▸ **RECORDS SHOWN**
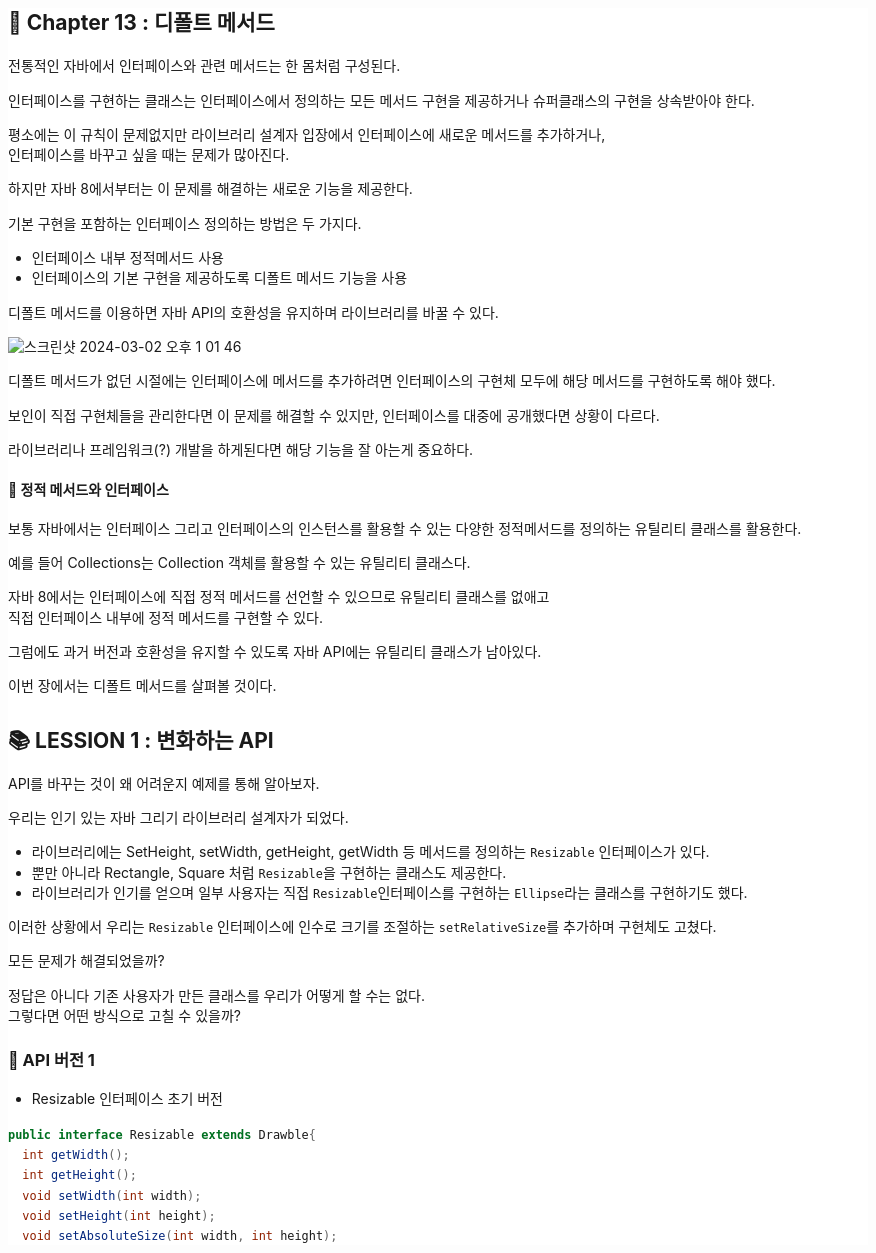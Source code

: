## 🌈 Chapter 13 : 디폴트 메서드
전통적인 자바에서 인터페이스와 관련 메서드는 한 몸처럼 구성된다.

인터페이스를 구현하는 클래스는 인터페이스에서 정의하는 모든 메서드 구현을 제공하거나 슈퍼클래스의 구현을 상속받아야 한다.   

평소에는 이 규칙이 문제없지만 라이브러리 설계자 입장에서 인터페이스에 새로운 메서드를 추가하거나,   
인터페이스를 바꾸고 싶을 때는 문제가 많아진다.

하지만 자바 8에서부터는 이 문제를 해결하는 새로운 기능을 제공한다.

기본 구현을 포함하는 인터페이스 정의하는 방법은 두 가지다.

- 인터페이스 내부 정적메서드 사용
- 인터페이스의 기본 구현을 제공하도록 디폴트 메서드 기능을 사용

디폴트 메서드를 이용하면 자바 API의 호환성을 유지하며 라이브러리를 바꿀 수 있다.

<img width="555" alt="스크린샷 2024-03-02 오후 1 01 46" src="https://github.com/Songdoeon/Book_Study/assets/96420547/355e7667-8187-4ba9-b648-cf19762ba49d">

디폴트 메서드가 없던 시절에는 인터페이스에 메서드를 추가하려면 인터페이스의 구현체 모두에 해당 메서드를 구현하도록 해야 했다.

보인이 직접 구현체들을 관리한다면 이 문제를 해결할 수 있지만, 인터페이스를 대중에 공개했다면 상황이 다르다.

라이브러리나 프레임워크(?) 개발을 하게된다면 해당 기능을 잘 아는게 중요하다.

#### 📌 정적 메서드와 인터페이스
보통 자바에서는 인터페이스 그리고 인터페이스의 인스턴스를 활용할 수 있는 다양한 정적메서드를 정의하는 유틸리티 클래스를 활용한다.

예를 들어 Collections는 Collection 객체를 활용할 수 있는 유틸리티 클래스다.

자바 8에서는 인터페이스에 직접 정적 메서드를 선언할 수 있으므로 유틸리티 클래스를 없애고   
직접 인터페이스 내부에 정적 메서드를 구현할 수 있다.

그럼에도 과거 버전과 호환성을 유지할 수 있도록 자바 API에는 유틸리티 클래스가 남아있다.

이번 장에서는 디폴트 메서드를 살펴볼 것이다.

## 📚 LESSION 1 : 변화하는 API
API를 바꾸는 것이 왜 어려운지 예제를 통해 알아보자.

우리는 인기 있는 자바 그리기 라이브러리 설계자가 되었다.

- 라이브러리에는 SetHeight, setWidth, getHeight, getWidth 등 메서드를 정의하는 `Resizable` 인터페이스가 있다.
- 뿐만 아니라 Rectangle, Square 처럼 `Resizable`을 구현하는 클래스도 제공한다.
- 라이브러리가 인기를 얻으며 일부 사용자는 직접 `Resizable`인터페이스를 구현하는 `Ellipse`라는 클래스를 구현하기도 했다.

이러한 상황에서 우리는 `Resizable` 인터페이스에 인수로 크기를 조절하는 `setRelativeSize`를 추가하며 구현체도 고쳤다.

모든 문제가 해결되었을까?

정답은 아니다 기존 사용자가 만든 클래스를 우리가 어떻게 할 수는 없다.    
그렇다면 어떤 방식으로 고칠 수 있을까?

### 🎈 API 버전 1
- Resizable 인터페이스 초기 버전
```java
public interface Resizable extends Drawble{
  int getWidth();
  int getHeight();
  void setWidth(int width);
  void setHeight(int height);
  void setAbsoluteSize(int width, int height);
```
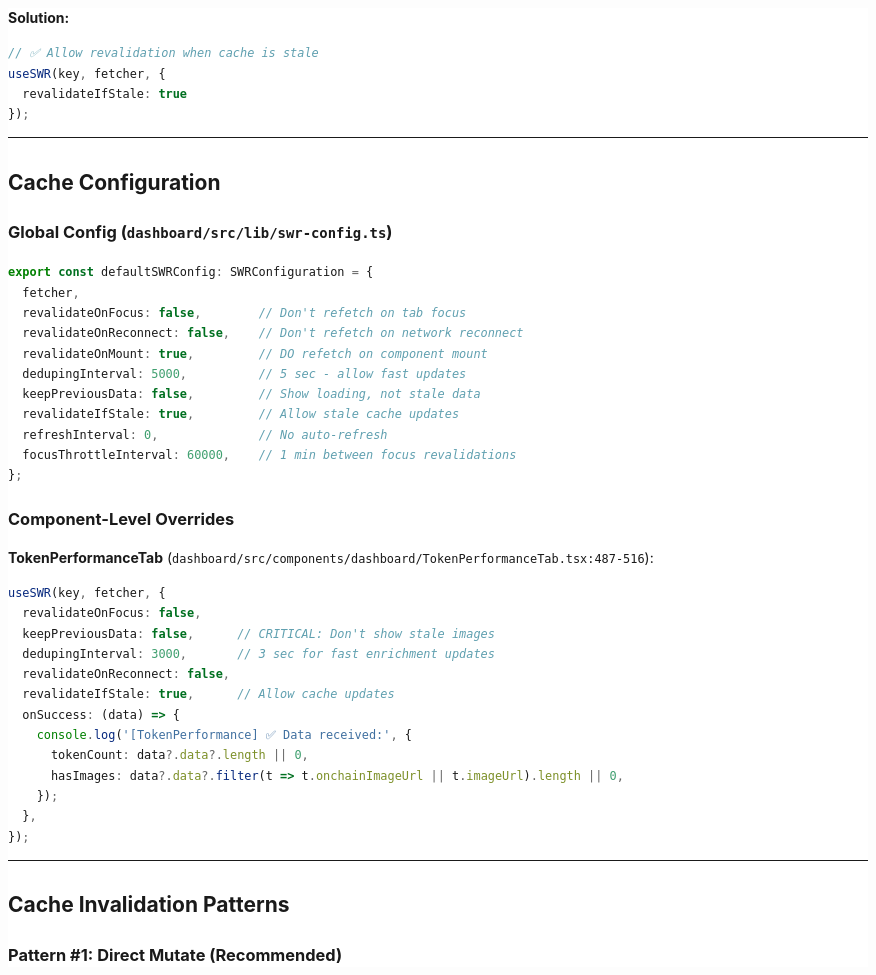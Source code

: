 **Solution:**
```typescript
// ✅ Allow revalidation when cache is stale
useSWR(key, fetcher, {
  revalidateIfStale: true
});
```

---

## Cache Configuration

### Global Config (`dashboard/src/lib/swr-config.ts`)

```typescript
export const defaultSWRConfig: SWRConfiguration = {
  fetcher,
  revalidateOnFocus: false,        // Don't refetch on tab focus
  revalidateOnReconnect: false,    // Don't refetch on network reconnect
  revalidateOnMount: true,         // DO refetch on component mount
  dedupingInterval: 5000,          // 5 sec - allow fast updates
  keepPreviousData: false,         // Show loading, not stale data
  revalidateIfStale: true,         // Allow stale cache updates
  refreshInterval: 0,              // No auto-refresh
  focusThrottleInterval: 60000,    // 1 min between focus revalidations
};
```

### Component-Level Overrides

**TokenPerformanceTab** (`dashboard/src/components/dashboard/TokenPerformanceTab.tsx:487-516`):

```typescript
useSWR(key, fetcher, {
  revalidateOnFocus: false,
  keepPreviousData: false,      // CRITICAL: Don't show stale images
  dedupingInterval: 3000,       // 3 sec for fast enrichment updates
  revalidateOnReconnect: false,
  revalidateIfStale: true,      // Allow cache updates
  onSuccess: (data) => {
    console.log('[TokenPerformance] ✅ Data received:', {
      tokenCount: data?.data?.length || 0,
      hasImages: data?.data?.filter(t => t.onchainImageUrl || t.imageUrl).length || 0,
    });
  },
});
```

---

## Cache Invalidation Patterns

### Pattern #1: Direct Mutate (Recommended)
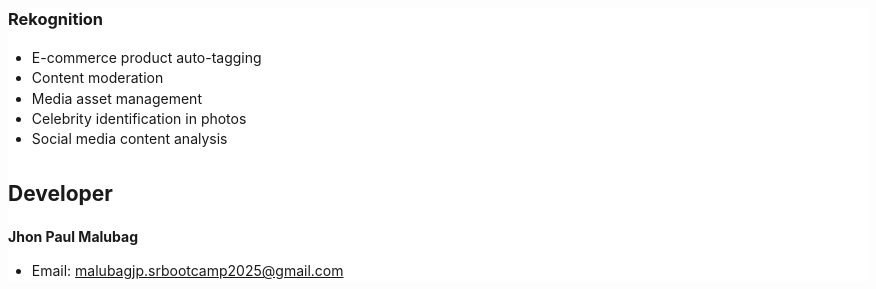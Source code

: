 ### Rekognition
- E-commerce product auto-tagging
- Content moderation
- Media asset management
- Celebrity identification in photos
- Social media content analysis


## Developer

**Jhon Paul Malubag**
- Email: malubagjp.srbootcamp2025@gmail.com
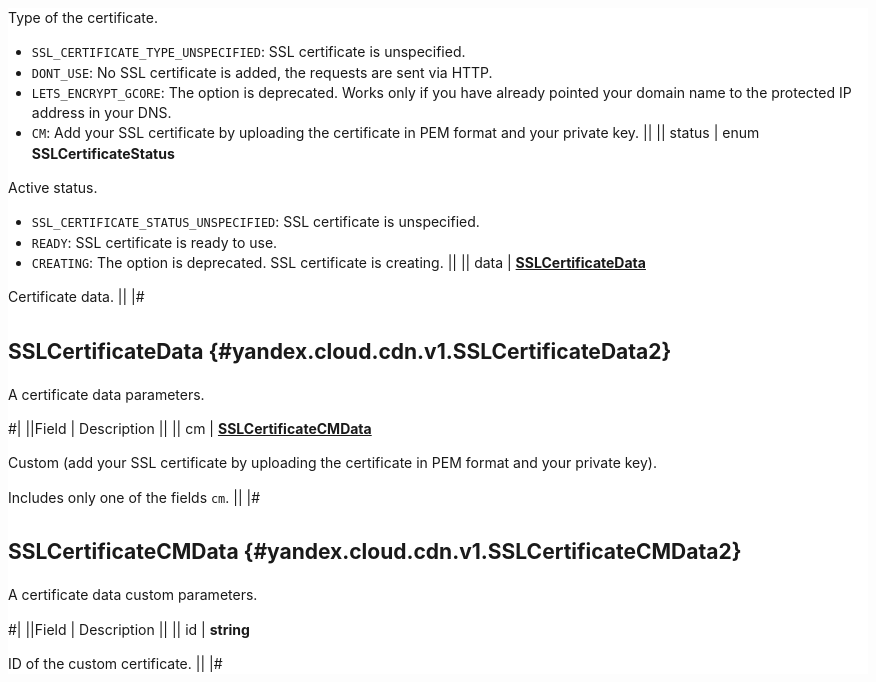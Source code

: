Type of the certificate.

- `SSL_CERTIFICATE_TYPE_UNSPECIFIED`: SSL certificate is unspecified.
- `DONT_USE`: No SSL certificate is added, the requests are sent via HTTP.
- `LETS_ENCRYPT_GCORE`: The option is deprecated. Works only if you have already pointed your domain name to the protected IP address in your DNS.
- `CM`: Add your SSL certificate by uploading the certificate in PEM format and your private key. ||
|| status | enum **SSLCertificateStatus**

Active status.

- `SSL_CERTIFICATE_STATUS_UNSPECIFIED`: SSL certificate is unspecified.
- `READY`: SSL certificate is ready to use.
- `CREATING`: The option is deprecated. SSL certificate is creating. ||
|| data | **[SSLCertificateData](#yandex.cloud.cdn.v1.SSLCertificateData2)**

Certificate data. ||
|#

## SSLCertificateData {#yandex.cloud.cdn.v1.SSLCertificateData2}

A certificate data parameters.

#|
||Field | Description ||
|| cm | **[SSLCertificateCMData](#yandex.cloud.cdn.v1.SSLCertificateCMData2)**

Custom (add your SSL certificate by uploading the certificate
in PEM format and your private key).

Includes only one of the fields `cm`. ||
|#

## SSLCertificateCMData {#yandex.cloud.cdn.v1.SSLCertificateCMData2}

A certificate data custom parameters.

#|
||Field | Description ||
|| id | **string**

ID of the custom certificate. ||
|#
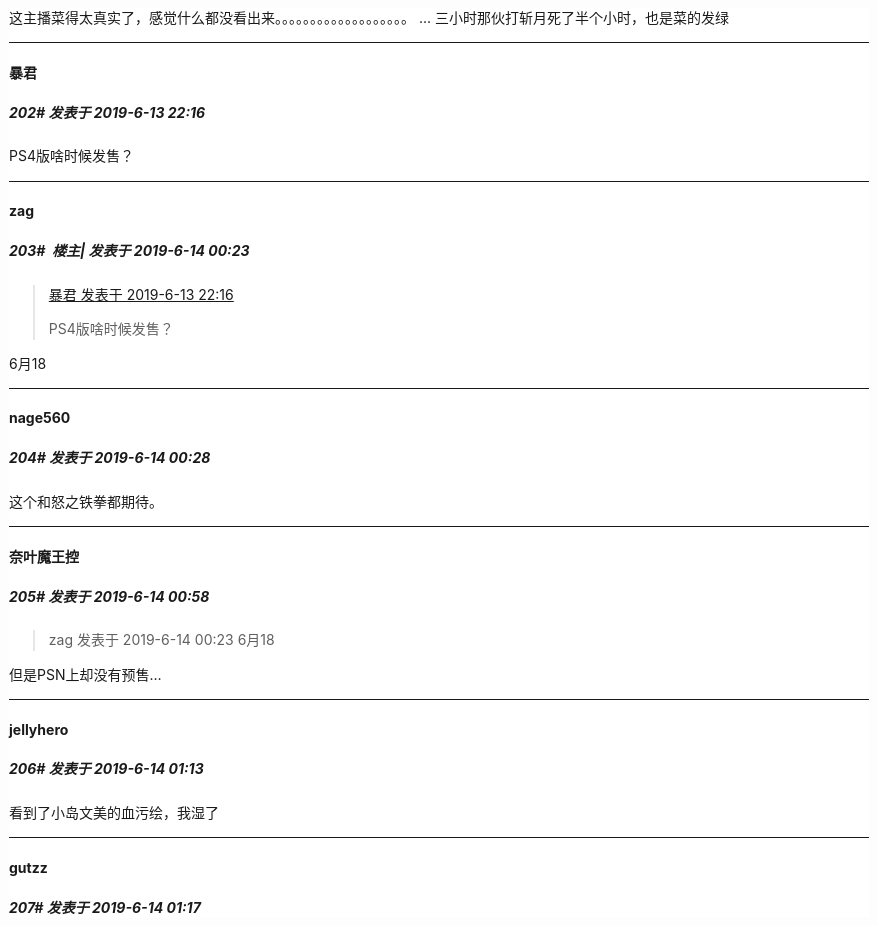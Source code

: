这主播菜得太真实了，感觉什么都没看出来。。。。。。。。。。。。。。。。。。。 ...</blockquote>
三小时那伙打斩月死了半个小时，也是菜的发绿


-----

####  暴君  
##### 202#       发表于 2019-6-13 22:16


PS4版啥时候发售？


-----

####  zag  
##### 203#         楼主| 发表于 2019-6-14 00:23


<blockquote><a href="httphttps://bbs.saraba1st.com/2b/forum.php?mod=redirect&amp;goto=findpost&amp;pid=44118738&amp;ptid=1652344" target="_blank">暴君 发表于 2019-6-13 22:16</a>

PS4版啥时候发售？</blockquote>
6月18


-----

####  nage560  
##### 204#       发表于 2019-6-14 00:28


这个和怒之铁拳都期待。


-----

####  奈叶魔王控  
##### 205#       发表于 2019-6-14 00:58


<blockquote>zag 发表于 2019-6-14 00:23
6月18</blockquote>
但是PSN上却没有预售…


-----

####  jellyhero  
##### 206#       发表于 2019-6-14 01:13


看到了小岛文美的血污绘，我湿了


-----

####  gutzz  
##### 207#       发表于 2019-6-14 01:17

▸ **HOW TO COMPLETE THIS TASK**
Return, word for word, the lines from the one containing "发表于 2019-6-14 00:58" through the end of the data above, both ends included, and nothing else.

▸ **RESULT**
##### 205#       发表于 2019-6-14 00:58


<blockquote>zag 发表于 2019-6-14 00:23
6月18</blockquote>
但是PSN上却没有预售…


-----

####  jellyhero  
##### 206#       发表于 2019-6-14 01:13


看到了小岛文美的血污绘，我湿了


-----

####  gutzz  
##### 207#       发表于 2019-6-14 01:17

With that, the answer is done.